Task prompt:
Only the lines with "onRangeSort" in the entries below belong in the answer; please copy them.

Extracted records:
Content starts

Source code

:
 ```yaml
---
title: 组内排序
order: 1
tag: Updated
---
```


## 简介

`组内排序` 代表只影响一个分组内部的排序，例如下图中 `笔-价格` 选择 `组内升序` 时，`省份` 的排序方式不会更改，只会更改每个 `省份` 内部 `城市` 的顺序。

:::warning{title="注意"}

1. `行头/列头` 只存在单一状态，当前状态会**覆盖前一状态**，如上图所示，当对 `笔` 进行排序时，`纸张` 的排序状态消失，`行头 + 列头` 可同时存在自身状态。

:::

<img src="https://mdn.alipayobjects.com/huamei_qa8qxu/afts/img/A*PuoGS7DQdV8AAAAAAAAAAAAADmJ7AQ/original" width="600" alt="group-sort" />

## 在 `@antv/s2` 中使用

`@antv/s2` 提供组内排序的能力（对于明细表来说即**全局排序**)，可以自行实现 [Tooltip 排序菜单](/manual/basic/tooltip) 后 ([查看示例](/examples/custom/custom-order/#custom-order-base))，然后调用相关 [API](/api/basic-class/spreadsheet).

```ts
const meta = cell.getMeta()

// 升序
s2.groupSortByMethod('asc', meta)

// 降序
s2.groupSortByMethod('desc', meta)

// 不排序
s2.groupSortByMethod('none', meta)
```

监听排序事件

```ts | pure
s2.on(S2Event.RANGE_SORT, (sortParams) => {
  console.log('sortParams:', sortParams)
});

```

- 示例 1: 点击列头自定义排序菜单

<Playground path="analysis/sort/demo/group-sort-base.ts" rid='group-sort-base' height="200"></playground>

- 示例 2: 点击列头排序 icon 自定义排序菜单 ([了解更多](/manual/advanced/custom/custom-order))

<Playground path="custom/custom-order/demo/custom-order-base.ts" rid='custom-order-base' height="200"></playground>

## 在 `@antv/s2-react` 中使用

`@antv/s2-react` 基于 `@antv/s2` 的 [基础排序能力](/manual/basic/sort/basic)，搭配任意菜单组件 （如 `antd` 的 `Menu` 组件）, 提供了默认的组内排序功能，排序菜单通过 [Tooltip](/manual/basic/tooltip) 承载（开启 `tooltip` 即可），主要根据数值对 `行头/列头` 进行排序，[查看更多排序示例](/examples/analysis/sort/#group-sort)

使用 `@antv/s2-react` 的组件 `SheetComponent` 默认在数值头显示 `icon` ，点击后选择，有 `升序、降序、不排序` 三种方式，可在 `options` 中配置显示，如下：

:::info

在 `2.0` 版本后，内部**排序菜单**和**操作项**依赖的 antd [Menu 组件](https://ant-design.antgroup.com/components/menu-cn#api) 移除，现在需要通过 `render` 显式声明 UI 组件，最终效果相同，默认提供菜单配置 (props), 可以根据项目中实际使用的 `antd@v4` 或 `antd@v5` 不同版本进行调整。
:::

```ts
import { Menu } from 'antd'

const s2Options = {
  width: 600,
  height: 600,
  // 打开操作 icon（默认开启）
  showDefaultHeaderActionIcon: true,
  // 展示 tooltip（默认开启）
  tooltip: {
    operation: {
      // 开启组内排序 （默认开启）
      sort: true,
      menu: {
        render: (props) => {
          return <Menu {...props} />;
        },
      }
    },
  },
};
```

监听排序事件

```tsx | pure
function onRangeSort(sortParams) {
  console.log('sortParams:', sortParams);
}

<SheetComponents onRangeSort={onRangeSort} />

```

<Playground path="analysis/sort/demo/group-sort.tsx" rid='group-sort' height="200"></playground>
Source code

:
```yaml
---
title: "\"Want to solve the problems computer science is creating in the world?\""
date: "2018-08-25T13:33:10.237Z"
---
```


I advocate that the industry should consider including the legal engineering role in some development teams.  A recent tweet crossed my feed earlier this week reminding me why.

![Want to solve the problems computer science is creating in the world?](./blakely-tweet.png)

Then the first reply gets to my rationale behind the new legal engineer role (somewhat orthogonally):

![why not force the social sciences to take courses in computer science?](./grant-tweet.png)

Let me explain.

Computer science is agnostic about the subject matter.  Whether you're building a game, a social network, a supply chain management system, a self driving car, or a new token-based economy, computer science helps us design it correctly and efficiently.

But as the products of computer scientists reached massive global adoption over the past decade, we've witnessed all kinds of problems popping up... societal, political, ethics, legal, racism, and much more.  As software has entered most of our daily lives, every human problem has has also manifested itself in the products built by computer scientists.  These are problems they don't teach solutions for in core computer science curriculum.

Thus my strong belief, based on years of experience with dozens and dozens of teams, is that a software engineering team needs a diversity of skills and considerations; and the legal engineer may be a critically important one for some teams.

Content ends

Output of the task:
function onRangeSort(sortParams) {
<SheetComponents onRangeSort={onRangeSort} />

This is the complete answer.